> DATA RECORDS
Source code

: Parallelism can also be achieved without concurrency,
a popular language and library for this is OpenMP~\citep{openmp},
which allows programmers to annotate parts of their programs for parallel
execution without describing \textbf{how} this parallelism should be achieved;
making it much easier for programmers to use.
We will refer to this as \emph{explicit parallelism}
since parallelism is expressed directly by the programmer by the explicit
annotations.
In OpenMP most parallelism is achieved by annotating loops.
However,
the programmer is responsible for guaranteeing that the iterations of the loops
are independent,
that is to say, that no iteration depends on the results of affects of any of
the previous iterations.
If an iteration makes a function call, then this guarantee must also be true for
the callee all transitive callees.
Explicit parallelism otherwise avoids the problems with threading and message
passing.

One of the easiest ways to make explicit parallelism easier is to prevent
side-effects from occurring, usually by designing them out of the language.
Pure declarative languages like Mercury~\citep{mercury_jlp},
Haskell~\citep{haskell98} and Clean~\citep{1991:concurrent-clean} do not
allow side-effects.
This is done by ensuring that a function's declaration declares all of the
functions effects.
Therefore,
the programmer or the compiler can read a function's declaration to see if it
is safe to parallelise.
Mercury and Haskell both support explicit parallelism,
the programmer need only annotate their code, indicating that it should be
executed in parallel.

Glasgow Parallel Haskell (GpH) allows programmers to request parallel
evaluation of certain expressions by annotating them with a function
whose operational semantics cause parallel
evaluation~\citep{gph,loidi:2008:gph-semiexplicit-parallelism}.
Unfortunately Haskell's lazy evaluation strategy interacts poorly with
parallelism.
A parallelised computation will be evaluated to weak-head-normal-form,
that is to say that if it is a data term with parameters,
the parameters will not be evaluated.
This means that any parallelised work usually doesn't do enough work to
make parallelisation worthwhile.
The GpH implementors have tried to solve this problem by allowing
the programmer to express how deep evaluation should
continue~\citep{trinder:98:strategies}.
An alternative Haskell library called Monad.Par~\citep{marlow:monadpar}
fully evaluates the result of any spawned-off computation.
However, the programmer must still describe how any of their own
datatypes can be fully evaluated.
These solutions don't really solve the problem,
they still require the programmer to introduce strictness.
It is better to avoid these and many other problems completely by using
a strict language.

> PROBLEM DETAILS
Copy the lines above exactly. Start with the line containing "evaluation of certain", end with the line containing "A parallelised computation", and include both.

> RESPONSE TO THIS EXERCISE
evaluation of certain expressions by annotating them with a function
whose operational semantics cause parallel
evaluation~\citep{gph,loidi:2008:gph-semiexplicit-parallelism}.
Unfortunately Haskell's lazy evaluation strategy interacts poorly with
parallelism.
A parallelised computation will be evaluated to weak-head-normal-form,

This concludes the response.